It was investing by the book right. OK. Now some cool stranger is trying to foreclose the mortgage on your house. We'll try to change your pitiful story from tragedy to passion and triumph. So calm your heaving bosom take some smelling salts and send your most breathless and intimate financial questions here to us at Wall Street Week Owings Mills Maryland. 2 1 1 1 7. That's Wall Street Week Owings Mills Maryland. 2 1 1 1 7. And now let's go right over and meet tonight's special guest Dr. Martin Estelle Stein. Monday welcome we're so pleased you could come and be with you please. When Martin Feldstein talks Ronald Reagan listens and has been listening closely since last fall when Dr. Feldstein became chairman of the Council of Economic Advisers. Since 1969 he's been a professor of economics at Harvard where he intends to return before Election Day 1984. Dr.
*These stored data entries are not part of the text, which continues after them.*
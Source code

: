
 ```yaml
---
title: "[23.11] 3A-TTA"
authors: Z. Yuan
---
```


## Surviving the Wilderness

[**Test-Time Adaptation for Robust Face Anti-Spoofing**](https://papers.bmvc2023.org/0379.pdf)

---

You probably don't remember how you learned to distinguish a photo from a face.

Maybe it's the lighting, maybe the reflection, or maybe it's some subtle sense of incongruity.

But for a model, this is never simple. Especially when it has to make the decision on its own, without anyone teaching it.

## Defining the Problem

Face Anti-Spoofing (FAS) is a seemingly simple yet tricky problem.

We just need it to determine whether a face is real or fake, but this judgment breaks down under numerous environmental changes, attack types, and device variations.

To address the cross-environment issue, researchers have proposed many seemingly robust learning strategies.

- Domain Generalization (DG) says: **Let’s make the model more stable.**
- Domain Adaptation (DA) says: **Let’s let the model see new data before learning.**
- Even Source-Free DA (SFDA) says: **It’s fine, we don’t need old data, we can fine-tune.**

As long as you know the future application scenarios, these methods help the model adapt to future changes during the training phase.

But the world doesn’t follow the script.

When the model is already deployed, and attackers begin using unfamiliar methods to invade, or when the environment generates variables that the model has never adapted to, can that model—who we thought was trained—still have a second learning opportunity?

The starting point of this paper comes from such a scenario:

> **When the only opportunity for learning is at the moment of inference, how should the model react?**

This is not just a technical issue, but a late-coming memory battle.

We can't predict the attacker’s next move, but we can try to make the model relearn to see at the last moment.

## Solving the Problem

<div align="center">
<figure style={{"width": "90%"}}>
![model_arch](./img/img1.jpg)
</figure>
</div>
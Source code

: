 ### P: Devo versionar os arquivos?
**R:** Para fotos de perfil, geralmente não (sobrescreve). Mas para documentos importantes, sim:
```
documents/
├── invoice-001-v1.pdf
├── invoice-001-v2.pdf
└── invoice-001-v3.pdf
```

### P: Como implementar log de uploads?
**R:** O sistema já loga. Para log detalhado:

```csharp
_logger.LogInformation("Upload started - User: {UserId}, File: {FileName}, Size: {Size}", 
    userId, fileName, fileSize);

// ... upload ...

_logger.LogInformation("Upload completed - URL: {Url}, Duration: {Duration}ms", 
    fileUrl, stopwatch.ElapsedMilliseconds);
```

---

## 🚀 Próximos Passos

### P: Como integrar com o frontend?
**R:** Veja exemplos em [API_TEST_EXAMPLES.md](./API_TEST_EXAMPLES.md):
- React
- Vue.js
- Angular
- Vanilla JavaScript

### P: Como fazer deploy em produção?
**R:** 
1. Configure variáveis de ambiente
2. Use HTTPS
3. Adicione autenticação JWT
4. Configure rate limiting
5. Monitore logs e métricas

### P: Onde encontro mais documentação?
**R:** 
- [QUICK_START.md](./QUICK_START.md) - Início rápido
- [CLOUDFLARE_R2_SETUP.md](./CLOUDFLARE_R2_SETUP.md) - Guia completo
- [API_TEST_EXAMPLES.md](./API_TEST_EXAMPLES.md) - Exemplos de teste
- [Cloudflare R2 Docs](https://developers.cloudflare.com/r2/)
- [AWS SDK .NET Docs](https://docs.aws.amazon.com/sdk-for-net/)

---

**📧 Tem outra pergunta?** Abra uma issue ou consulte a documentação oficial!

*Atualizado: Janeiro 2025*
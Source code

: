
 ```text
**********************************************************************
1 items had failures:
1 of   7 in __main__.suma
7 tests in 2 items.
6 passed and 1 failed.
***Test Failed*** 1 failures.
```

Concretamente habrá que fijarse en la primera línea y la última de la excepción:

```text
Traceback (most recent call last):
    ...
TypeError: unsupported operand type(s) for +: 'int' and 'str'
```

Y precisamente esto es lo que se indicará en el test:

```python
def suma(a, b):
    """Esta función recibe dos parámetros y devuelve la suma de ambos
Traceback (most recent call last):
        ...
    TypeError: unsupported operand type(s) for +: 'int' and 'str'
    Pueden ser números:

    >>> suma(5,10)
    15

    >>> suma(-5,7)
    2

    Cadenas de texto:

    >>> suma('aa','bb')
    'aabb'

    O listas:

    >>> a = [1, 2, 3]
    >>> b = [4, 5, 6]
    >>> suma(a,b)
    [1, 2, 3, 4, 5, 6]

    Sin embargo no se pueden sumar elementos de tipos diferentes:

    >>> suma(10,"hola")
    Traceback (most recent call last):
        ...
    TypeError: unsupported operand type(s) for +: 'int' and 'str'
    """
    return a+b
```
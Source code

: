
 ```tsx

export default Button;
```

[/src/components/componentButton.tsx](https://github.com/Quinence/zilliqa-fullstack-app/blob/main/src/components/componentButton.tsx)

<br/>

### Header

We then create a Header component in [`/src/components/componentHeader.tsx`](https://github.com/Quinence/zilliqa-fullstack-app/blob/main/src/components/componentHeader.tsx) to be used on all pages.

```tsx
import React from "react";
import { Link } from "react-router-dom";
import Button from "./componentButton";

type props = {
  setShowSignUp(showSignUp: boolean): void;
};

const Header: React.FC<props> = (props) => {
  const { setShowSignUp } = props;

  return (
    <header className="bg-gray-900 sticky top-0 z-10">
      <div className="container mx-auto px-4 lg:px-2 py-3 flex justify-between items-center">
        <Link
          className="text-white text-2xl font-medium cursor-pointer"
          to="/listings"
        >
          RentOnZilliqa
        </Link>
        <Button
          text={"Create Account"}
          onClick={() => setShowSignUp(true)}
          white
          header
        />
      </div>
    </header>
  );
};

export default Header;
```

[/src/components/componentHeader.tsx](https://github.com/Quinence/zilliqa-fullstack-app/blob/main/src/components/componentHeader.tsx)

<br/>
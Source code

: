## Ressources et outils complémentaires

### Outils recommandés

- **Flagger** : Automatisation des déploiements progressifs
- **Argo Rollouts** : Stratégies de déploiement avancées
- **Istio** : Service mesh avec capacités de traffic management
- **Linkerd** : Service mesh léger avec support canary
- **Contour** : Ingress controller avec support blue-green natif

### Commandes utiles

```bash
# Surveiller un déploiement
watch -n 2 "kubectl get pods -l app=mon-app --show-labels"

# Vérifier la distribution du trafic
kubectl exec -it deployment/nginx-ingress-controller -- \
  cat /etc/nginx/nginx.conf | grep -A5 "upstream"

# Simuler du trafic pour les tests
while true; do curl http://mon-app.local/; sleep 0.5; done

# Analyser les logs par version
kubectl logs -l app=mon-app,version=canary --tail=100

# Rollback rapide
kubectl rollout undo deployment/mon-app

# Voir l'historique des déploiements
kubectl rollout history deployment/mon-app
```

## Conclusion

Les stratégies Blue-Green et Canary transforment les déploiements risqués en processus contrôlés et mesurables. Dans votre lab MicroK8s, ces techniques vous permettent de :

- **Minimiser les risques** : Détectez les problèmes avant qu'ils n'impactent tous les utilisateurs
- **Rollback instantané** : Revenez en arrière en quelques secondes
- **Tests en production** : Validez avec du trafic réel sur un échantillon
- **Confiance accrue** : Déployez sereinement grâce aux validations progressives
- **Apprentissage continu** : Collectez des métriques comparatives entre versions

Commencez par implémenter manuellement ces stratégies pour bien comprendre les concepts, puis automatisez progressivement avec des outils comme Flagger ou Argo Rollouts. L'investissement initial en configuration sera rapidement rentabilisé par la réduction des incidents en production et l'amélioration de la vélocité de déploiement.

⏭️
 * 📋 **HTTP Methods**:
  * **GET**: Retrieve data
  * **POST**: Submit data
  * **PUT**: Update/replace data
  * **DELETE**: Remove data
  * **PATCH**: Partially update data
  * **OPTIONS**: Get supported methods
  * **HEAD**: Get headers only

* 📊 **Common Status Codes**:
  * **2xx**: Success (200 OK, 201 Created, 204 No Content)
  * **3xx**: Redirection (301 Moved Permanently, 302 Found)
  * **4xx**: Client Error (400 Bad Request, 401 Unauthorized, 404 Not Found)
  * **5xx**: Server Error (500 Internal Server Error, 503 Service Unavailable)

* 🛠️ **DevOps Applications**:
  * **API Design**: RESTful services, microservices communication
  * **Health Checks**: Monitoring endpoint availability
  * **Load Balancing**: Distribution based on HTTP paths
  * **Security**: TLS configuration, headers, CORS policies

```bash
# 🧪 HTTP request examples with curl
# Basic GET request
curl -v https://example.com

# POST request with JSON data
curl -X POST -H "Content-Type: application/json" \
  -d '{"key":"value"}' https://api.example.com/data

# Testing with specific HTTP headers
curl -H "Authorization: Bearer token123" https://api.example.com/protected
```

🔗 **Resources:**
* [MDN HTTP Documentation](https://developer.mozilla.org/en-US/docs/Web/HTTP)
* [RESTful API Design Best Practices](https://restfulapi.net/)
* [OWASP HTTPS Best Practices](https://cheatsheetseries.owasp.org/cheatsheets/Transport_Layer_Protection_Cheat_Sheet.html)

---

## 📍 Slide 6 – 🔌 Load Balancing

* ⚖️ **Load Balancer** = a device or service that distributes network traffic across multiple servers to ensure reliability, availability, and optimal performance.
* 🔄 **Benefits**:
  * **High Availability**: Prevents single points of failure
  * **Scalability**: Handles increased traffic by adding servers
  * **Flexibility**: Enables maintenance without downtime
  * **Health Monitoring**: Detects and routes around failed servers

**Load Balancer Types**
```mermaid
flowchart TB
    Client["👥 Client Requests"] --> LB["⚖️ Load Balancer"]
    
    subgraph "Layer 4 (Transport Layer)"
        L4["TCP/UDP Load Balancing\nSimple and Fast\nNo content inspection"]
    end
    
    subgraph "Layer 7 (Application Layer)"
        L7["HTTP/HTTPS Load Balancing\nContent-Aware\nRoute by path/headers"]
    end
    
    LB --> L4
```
Feldstein is a former president of the prestigious National Bureau of Economic Research which last weekend determined that the latest
recession ended last November. Marty the first thing we heard from Ronald Reagan was he was going to balance the budget by 1983 or 1984. The next thing was that the route to economic success was through tax cuts not tax increases. Now comes Martin Feldstein to tell us a that we ought to move toward raising taxes in 1085 and B that even then we won't have a balanced budget. Now isn't it about time this administration got at least one economic act together. Well I think you have to look back Lou at why the budget deficits have gotten much larger than anyone anticipated back in 1981. At that time no one foresaw inflation coming down as quickly as it did and no one foresaw that the recession was going to be as serious as it was and both of those have led to less revenue growth over the past two years than we had in to subpoena. And at the same time the president proposed to Congress and expected to get more spending cuts than actually occurred in the combination of those two have given us the
large deficit that we now see. But taxes haven't been cut yet. They took a larger share of gross national product in 1982 than they did in 1980 taxes really have been cut. If you look at put aside the Social Security payroll contributions and look at the personal and business taxes they've come down they've come out I checked with the Treasury this week and they tell me that it would take at the federal level and federal state and local combined a larger chunk of GNP in 1982 than they did in 1980. If you look at the 1983 figures passed the trough of the recession we now are taking a smaller share of taxes and it's coming down. Now you want to raise money. Well I think that as we look ahead to future years we're going to need to have both lower spending rates and more revenue if we're to get this deficit under control and I think that's the number one priority. Well your views on how to raise taxes couldn't be more explicit. I don't think we've heard yet from this administration truly explicit plans genuinely to reduce federal spending.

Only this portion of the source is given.